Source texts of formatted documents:
--------------------------------

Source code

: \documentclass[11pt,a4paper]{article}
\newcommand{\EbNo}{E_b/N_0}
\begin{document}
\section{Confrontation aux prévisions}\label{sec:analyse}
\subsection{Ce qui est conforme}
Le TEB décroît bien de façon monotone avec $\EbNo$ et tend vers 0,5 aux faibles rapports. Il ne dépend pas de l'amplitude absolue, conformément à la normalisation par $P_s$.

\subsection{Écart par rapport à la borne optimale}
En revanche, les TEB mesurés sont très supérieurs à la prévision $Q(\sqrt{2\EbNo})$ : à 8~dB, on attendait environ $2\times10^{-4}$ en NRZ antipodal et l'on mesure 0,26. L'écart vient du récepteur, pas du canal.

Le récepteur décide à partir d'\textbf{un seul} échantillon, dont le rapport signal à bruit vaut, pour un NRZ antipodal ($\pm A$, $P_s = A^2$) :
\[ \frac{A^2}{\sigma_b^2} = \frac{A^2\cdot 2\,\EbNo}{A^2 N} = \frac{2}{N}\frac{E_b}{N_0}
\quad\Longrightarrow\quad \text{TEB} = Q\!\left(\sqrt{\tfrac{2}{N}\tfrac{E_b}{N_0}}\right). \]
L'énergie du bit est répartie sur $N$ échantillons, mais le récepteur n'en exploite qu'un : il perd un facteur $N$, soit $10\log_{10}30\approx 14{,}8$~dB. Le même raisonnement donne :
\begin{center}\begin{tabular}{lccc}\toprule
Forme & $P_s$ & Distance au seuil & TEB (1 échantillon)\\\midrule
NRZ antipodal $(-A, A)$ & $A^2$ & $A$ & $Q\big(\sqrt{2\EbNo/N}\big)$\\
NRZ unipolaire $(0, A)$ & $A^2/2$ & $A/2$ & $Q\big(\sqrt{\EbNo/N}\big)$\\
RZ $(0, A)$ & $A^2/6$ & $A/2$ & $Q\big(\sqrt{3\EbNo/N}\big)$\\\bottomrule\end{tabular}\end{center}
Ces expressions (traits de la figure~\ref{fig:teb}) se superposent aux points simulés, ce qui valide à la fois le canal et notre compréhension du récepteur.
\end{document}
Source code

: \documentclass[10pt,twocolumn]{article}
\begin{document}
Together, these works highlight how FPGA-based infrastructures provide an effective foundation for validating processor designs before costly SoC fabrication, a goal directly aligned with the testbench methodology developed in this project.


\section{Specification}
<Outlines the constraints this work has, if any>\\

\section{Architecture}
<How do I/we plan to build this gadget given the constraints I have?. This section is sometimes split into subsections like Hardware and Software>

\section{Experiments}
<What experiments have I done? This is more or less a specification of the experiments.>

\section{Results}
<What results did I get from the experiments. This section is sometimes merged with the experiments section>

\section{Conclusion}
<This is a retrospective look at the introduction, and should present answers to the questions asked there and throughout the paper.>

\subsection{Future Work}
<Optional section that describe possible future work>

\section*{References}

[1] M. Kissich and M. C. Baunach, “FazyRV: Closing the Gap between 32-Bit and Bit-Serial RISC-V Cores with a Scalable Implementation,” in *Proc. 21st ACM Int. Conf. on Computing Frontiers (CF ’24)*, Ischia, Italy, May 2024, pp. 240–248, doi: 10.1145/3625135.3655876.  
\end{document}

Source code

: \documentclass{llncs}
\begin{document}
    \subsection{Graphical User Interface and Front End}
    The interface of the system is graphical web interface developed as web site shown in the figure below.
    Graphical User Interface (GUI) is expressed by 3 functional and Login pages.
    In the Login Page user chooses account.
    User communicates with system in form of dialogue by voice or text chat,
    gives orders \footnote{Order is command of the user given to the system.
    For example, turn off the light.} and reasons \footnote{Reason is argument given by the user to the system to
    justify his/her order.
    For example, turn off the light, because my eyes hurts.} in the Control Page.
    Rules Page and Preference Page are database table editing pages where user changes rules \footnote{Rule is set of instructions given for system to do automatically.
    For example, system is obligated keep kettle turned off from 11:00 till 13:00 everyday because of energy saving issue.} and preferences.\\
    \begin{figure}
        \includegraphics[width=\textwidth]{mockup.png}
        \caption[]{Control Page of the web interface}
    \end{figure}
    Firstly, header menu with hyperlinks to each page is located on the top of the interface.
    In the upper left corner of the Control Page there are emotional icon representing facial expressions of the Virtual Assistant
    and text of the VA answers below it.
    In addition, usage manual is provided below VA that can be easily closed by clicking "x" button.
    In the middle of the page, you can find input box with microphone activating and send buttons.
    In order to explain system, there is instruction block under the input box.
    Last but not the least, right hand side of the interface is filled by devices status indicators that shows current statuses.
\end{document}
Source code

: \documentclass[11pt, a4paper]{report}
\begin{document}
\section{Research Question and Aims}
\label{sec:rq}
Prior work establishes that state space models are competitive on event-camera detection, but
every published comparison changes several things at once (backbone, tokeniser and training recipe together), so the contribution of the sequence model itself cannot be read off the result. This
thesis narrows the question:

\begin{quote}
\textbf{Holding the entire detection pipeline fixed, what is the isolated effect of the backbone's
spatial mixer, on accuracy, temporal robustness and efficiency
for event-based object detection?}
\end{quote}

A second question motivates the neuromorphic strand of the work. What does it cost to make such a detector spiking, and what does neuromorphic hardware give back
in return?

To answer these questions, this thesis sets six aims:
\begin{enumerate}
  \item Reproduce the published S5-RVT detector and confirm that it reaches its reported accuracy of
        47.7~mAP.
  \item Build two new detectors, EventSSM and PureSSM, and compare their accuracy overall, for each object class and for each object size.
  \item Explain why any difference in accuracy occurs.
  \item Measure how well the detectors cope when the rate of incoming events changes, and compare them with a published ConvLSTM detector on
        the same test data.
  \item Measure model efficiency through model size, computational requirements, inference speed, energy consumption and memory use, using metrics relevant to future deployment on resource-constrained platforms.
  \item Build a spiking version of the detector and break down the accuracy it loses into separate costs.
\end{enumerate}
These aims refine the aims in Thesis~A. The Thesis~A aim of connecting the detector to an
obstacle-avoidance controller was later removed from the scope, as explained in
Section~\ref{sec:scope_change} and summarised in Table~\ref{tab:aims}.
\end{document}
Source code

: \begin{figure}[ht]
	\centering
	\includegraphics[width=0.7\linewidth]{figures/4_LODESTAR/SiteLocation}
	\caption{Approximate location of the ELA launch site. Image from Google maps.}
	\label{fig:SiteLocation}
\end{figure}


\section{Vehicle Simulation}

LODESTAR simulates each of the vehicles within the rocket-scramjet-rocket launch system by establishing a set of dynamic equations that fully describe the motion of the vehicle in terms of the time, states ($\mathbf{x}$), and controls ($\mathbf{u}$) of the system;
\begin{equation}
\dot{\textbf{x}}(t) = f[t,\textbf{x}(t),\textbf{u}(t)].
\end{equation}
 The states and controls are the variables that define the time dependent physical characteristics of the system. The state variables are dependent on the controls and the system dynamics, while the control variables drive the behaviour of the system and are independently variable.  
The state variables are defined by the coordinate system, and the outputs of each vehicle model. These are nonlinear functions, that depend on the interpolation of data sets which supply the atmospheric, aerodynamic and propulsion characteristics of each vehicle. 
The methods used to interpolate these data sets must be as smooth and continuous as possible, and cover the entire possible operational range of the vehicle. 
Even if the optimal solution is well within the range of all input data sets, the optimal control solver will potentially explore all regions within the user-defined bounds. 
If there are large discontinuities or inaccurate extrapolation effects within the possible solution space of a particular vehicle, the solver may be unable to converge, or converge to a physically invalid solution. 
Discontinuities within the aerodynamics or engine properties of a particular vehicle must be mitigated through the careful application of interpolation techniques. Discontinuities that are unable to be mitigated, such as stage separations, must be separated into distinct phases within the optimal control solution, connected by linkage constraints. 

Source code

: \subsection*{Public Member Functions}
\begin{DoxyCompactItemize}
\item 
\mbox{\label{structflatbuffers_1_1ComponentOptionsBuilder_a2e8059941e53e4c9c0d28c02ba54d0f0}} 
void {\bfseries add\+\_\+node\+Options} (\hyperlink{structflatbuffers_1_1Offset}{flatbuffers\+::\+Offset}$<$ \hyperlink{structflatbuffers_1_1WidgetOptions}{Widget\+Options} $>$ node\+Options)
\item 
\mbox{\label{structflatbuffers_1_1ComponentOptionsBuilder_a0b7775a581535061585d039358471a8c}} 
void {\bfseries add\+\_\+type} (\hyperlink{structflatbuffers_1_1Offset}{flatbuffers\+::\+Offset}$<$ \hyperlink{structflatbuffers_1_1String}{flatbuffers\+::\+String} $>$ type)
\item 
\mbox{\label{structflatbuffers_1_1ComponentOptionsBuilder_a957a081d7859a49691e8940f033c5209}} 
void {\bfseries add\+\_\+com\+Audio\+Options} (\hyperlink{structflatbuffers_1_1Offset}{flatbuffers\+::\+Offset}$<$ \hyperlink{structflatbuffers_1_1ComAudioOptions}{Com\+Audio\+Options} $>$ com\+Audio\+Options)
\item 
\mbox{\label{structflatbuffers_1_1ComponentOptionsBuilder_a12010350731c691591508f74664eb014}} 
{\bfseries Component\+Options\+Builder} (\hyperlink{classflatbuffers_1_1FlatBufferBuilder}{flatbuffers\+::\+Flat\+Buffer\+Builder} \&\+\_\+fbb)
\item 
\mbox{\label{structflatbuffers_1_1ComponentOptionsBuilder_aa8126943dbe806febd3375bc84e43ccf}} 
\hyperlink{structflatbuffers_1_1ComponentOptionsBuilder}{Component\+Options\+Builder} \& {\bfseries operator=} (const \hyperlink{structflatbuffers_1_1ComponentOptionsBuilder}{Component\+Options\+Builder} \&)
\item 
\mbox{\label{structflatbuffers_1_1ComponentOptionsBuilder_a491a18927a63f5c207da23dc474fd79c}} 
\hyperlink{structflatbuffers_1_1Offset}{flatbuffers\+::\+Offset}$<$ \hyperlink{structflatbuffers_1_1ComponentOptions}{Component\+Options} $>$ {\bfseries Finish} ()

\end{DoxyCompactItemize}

--------------------------------

#### [PROBLEM TO SOLVE]
Precisely reproduce the lines of the entries, beginning at the first and ending at the one containing "RZ $(0, A)$ & $A^2/6$". Add nothing.

#### [WRITTEN SOLUTION]
Source code

: \documentclass[11pt,a4paper]{article}
\newcommand{\EbNo}{E_b/N_0}
\begin{document}
\section{Confrontation aux prévisions}\label{sec:analyse}
\subsection{Ce qui est conforme}
Le TEB décroît bien de façon monotone avec $\EbNo$ et tend vers 0,5 aux faibles rapports. Il ne dépend pas de l'amplitude absolue, conformément à la normalisation par $P_s$.

\subsection{Écart par rapport à la borne optimale}
En revanche, les TEB mesurés sont très supérieurs à la prévision $Q(\sqrt{2\EbNo})$ : à 8~dB, on attendait environ $2\times10^{-4}$ en NRZ antipodal et l'on mesure 0,26. L'écart vient du récepteur, pas du canal.

Le récepteur décide à partir d'\textbf{un seul} échantillon, dont le rapport signal à bruit vaut, pour un NRZ antipodal ($\pm A$, $P_s = A^2$) :
\[ \frac{A^2}{\sigma_b^2} = \frac{A^2\cdot 2\,\EbNo}{A^2 N} = \frac{2}{N}\frac{E_b}{N_0}
\quad\Longrightarrow\quad \text{TEB} = Q\!\left(\sqrt{\tfrac{2}{N}\tfrac{E_b}{N_0}}\right). \]
L'énergie du bit est répartie sur $N$ échantillons, mais le récepteur n'en exploite qu'un : il perd un facteur $N$, soit $10\log_{10}30\approx 14{,}8$~dB. Le même raisonnement donne :
\begin{center}\begin{tabular}{lccc}\toprule
Forme & $P_s$ & Distance au seuil & TEB (1 échantillon)\\\midrule
NRZ antipodal $(-A, A)$ & $A^2$ & $A$ & $Q\big(\sqrt{2\EbNo/N}\big)$\\
NRZ unipolaire $(0, A)$ & $A^2/2$ & $A/2$ & $Q\big(\sqrt{\EbNo/N}\big)$\\
RZ $(0, A)$ & $A^2/6$ & $A/2$ & $Q\big(\sqrt{3\EbNo/N}\big)$\\\bottomrule\end{tabular}\end{center}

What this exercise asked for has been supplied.